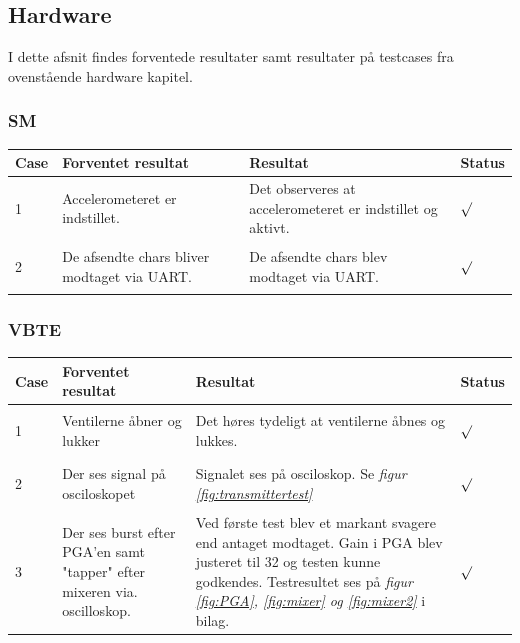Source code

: \subsection{Hardware}
I dette afsnit findes forventede resultater samt resultater på testcases fra ovenstående hardware kapitel.\\
\subsubsection{SM}
\begin{table}[H]
\centering
\begin{tabular}{| p{1cm}  | p{4cm} | p{6cm} | p{1cm} |}
\hline
Case &Forventet resultat &Resultat &Status\\\hline
1 &Accelerometeret er indstillet. &Det observeres at accelerometeret er indstillet og aktivt. &\begin{Huge}$\surd$\end{Huge}\\\hline
2 &De afsendte chars bliver modtaget via UART. &De afsendte chars blev modtaget via UART. &\begin{Huge}$\surd$\end{Huge}\\\hline
\end{tabular}
\end{table}
\subsubsection{VBTE}
\begin{table}[H]
\centering
\begin{tabular}{| p{1cm}  | p{4cm} | p{6cm} | p{1cm} |}
\hline
Case &Forventet resultat &Resultat &Status\\\hline
1 &Ventilerne åbner og lukker &Det høres tydeligt at ventilerne åbnes og lukkes. &\begin{Huge}$\surd$\end{Huge} \\\hline 
2 &Der ses signal på osciloskopet &Signalet ses på osciloskop. Se \textit{figur \ref{fig:transmittertest}} &\begin{Huge}$\surd$\end{Huge} \\\hline 
3 & Der ses burst efter PGA'en samt "tapper" efter mixeren via. oscilloskop. & Ved første test blev et markant svagere end antaget modtaget. Gain i PGA blev justeret til 32 og testen kunne godkendes. Testresultet ses på \textit{figur \ref{fig:PGA}, \ref{fig:mixer} og \ref{fig:mixer2}} i bilag. &\begin{Huge}$\surd$\end{Huge} \\\hline 
\end{tabular}
\end{table}
\newpage
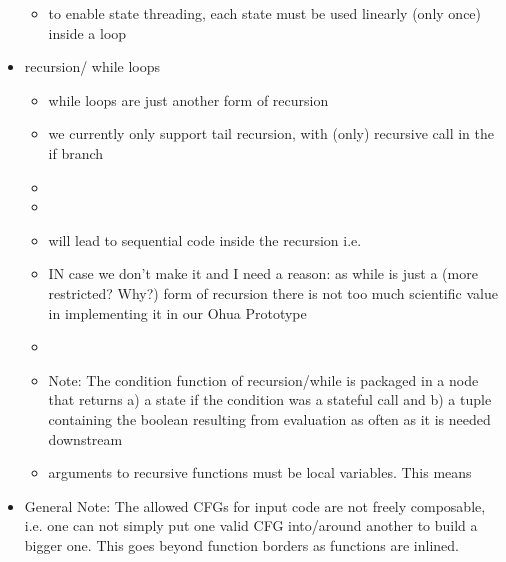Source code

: \begin{itemize}
\begin{itemize}
        \item to enable state threading, each state must be used linearly (only once) inside a loop
    \end{itemize}
    \item recursion/ while loops
    \begin{itemize}
        \item while loops are just another form of recursion 
        \item we currently only support tail recursion, with (only) recursive call in the if branch 
        \item {}
        \item {}
        \item will lead to sequential code inside the recursion i.e.  
        \item IN case we don't make it and I need a reason: as while is just a (more restricted? Why?) form of recursion
        there is not too much scientific value in implementing it in our Ohua Prototype
        \item {}
        \item Note: The condition function of recursion/while is packaged in a node that returns a) a state if the condition was a stateful call and b) a tuple containing the boolean resulting from evaluation as often as it is needed downstream 
        \item arguments to recursive functions must be local variables. This means  
    \end{itemize}
    \item General Note: The allowed CFGs for input code are not freely composable, i.e. one can not simply put one valid CFG  into/around another to build a bigger one. This  goes beyond function borders as functions are inlined. 
\end{itemize}

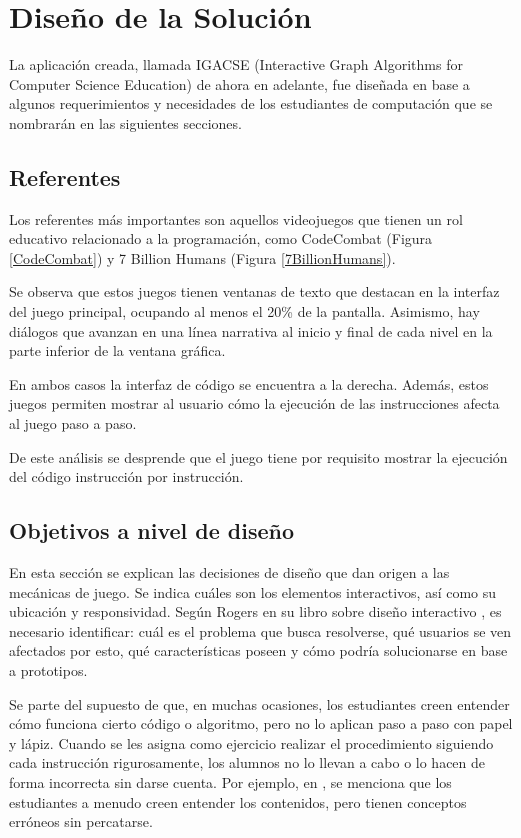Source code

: \chapter{Diseño de la Solución}

La aplicación creada, llamada IGACSE (Interactive Graph Algorithms for Computer Science Education) de ahora en adelante, fue diseñada en base a algunos requerimientos y necesidades de los estudiantes de computación que se nombrarán en las siguientes secciones.

\section{Referentes}

Los referentes más importantes son aquellos videojuegos que tienen un rol educativo relacionado a la programación, como CodeCombat (Figura \ref{CodeCombat}) y 7 Billion Humans (Figura \ref{7BillionHumans}).

Se observa que estos juegos tienen ventanas de texto que destacan en la interfaz del juego principal, ocupando al menos el 20\% de la pantalla. Asimismo, hay diálogos que avanzan en una línea narrativa al inicio y final de cada nivel en la parte inferior de la ventana gráfica.

En ambos casos la interfaz de código se encuentra a la derecha. Además, estos juegos permiten mostrar al usuario cómo la ejecución de las instrucciones afecta al juego paso a paso.

De este análisis se desprende que el juego tiene por requisito mostrar la ejecución del código instrucción por instrucción.

\section{Objetivos a nivel de diseño}

En esta sección se explican las decisiones de diseño que dan origen a las mecánicas de juego. Se indica cuáles son los elementos interactivos, así como su ubicación y responsividad. Según Rogers en su libro sobre diseño interactivo \cite{Rogers2002InteractionDesign}, es necesario identificar: cuál es el problema que busca resolverse, qué usuarios se ven afectados por esto, qué características poseen y cómo podría solucionarse en base a prototipos.

Se parte del supuesto de que, en muchas ocasiones, los estudiantes creen entender cómo funciona cierto código o algoritmo, pero no lo aplican paso a paso con papel y lápiz. Cuando se les asigna como ejercicio realizar el procedimiento siguiendo cada instrucción rigurosamente, los alumnos no lo llevan a cabo o lo hacen de forma incorrecta sin darse cuenta. Por ejemplo, en \cite{IdentifyingStudentDifficultiesDataStructures}, se menciona que los estudiantes a menudo creen entender los contenidos, pero tienen conceptos erróneos sin percatarse.


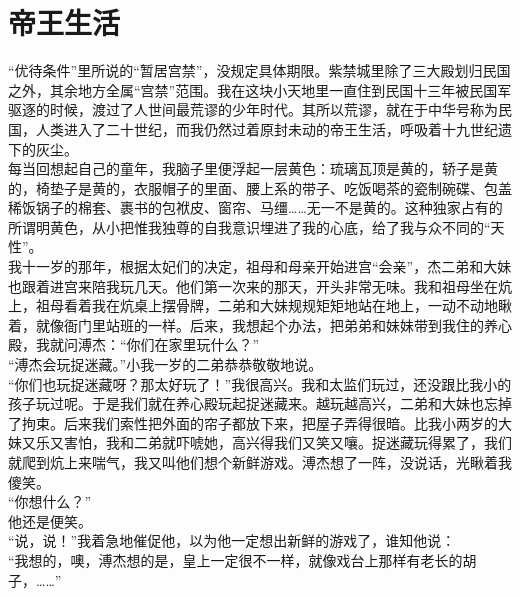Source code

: \fancyhead[RO]{} %
\fancyhead[LE]{} %
\chapter*{帝王生活}
\thispagestyle{empty}
“优待条件”里所说的“暂居宫禁”，没规定具体期限。紫禁城里除了三大殿划归民国之外，其余地方全属“宫禁”范围。我在这块小天地里一直住到民国十三年被民国军驱逐的时候，渡过了人世间最荒谬的少年时代。其所以荒谬，就在于中华号称为民国，人类进入了二十世纪，而我仍然过着原封未动的帝王生活，呼吸着十九世纪遗下的灰尘。\\

每当回想起自己的童年，我脑子里便浮起一层黄色：琉璃瓦顶是黄的，轿子是黄的，椅垫子是黄的，衣服帽子的里面、腰上系的带子、吃饭喝茶的瓷制碗碟、包盖稀饭锅子的棉套、裹书的包袱皮、窗帘、马缰……无一不是黄的。这种独家占有的所谓明黄色，从小把惟我独尊的自我意识埋进了我的心底，给了我与众不同的“天性”。\\

我十一岁的那年，根据太妃们的决定，祖母和母亲开始进宫“会亲”，杰二弟和大妹也跟着进宫来陪我玩几天。他们第一次来的那天，开头非常无味。我和祖母坐在炕上，祖母看着我在炕桌上摆骨牌，二弟和大妹规规矩矩地站在地上，一动不动地瞅着，就像衙门里站班的一样。后来，我想起个办法，把弟弟和妹妹带到我住的养心殿，我就问溥杰：“你们在家里玩什么？”\\

“溥杰会玩捉迷藏。”小我一岁的二弟恭恭敬敬地说。\\

“你们也玩捉迷藏呀？那太好玩了！”我很高兴。我和太监们玩过，还没跟比我小的孩子玩过呢。于是我们就在养心殿玩起捉迷藏来。越玩越高兴，二弟和大妹也忘掉了拘束。后来我们索性把外面的帘子都放下来，把屋子弄得很暗。比我小两岁的大妹又乐又害怕，我和二弟就吓唬她，高兴得我们又笑又嚷。捉迷藏玩得累了，我们就爬到炕上来喘气，我又叫他们想个新鲜游戏。溥杰想了一阵，没说话，光瞅着我傻笑。\\

“你想什么？”\\

他还是便笑。\\

“说，说！”我着急地催促他，以为他一定想出新鲜的游戏了，谁知他说：\\

“我想的，噢，溥杰想的是，皇上一定很不一样，就像戏台上那样有老长的胡子，……”\\

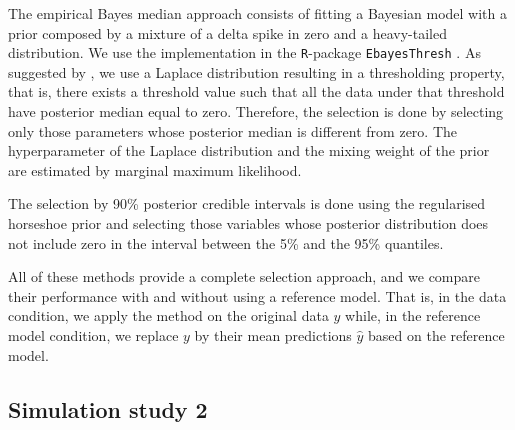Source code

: \documentclass[a4]{article}
\theoremstyle{definition}
\begin{document}
The empirical Bayes median approach consists of fitting a Bayesian
model with a prior composed by a mixture of a delta spike in zero and
a heavy-tailed distribution. We use the implementation in the
\texttt{R}-package \texttt{EbayesThresh}
\citep{Silverman+etal:2017:EbayesThresh}. As suggested by
\cite{johnstone2004needles}, we use a Laplace distribution resulting
in a thresholding property, that is, there exists a threshold value
such that all the data under that threshold have posterior median
equal to zero. Therefore, the selection is done by selecting only those
parameters whose posterior median is different from zero. The
hyperparameter of the Laplace distribution and the mixing weight of
the prior are estimated by marginal maximum likelihood.

The selection
by 90\% posterior credible intervals is done using the regularised
horseshoe prior  and selecting those variables whose posterior
distribution does not include zero in the interval between the 5\% and
the 95\% quantiles.

All of these methods provide a complete selection approach, and we
compare their performance with and without using a reference model.
That is, in the data condition, we apply the method on the original
data $y$ while, in the reference model condition, we replace $y$ by
their mean predictions $\hat{y}$ based on the reference model.
  

\subsection{Simulation study 2}
\label{simulations}
\end{document}
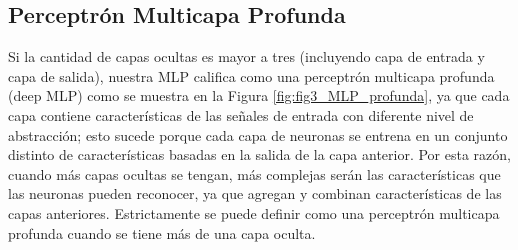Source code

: \begin{onehalfspacing}
	

\subsection{Perceptrón Multicapa Profunda}
\label{MLP_Profunda}

Si la cantidad de capas ocultas es mayor a tres (incluyendo capa de entrada y capa de salida), nuestra MLP califica como una perceptrón multicapa profunda (deep MLP) como se muestra en la Figura \ref{fig:fig3_MLP_profunda}, ya que cada capa contiene características de las señales de entrada con diferente nivel de abstracción; esto sucede porque cada capa de neuronas se entrena en un conjunto distinto de características basadas en la salida de la capa  anterior. Por esta razón, cuando más capas ocultas se tengan, más complejas serán las características que las neuronas pueden reconocer, ya que agregan y combinan características de las capas anteriores. Estrictamente se puede definir como una perceptrón multicapa profunda cuando se tiene más de una capa oculta.
	


\end{onehalfspacing}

+--

◆ INSTRUCTIONS FOR THE TASK
Some lines of the material above contain the string "EbayesThresh". Please state how many, giving the number alone.

◆ OUTPUT BELOW
2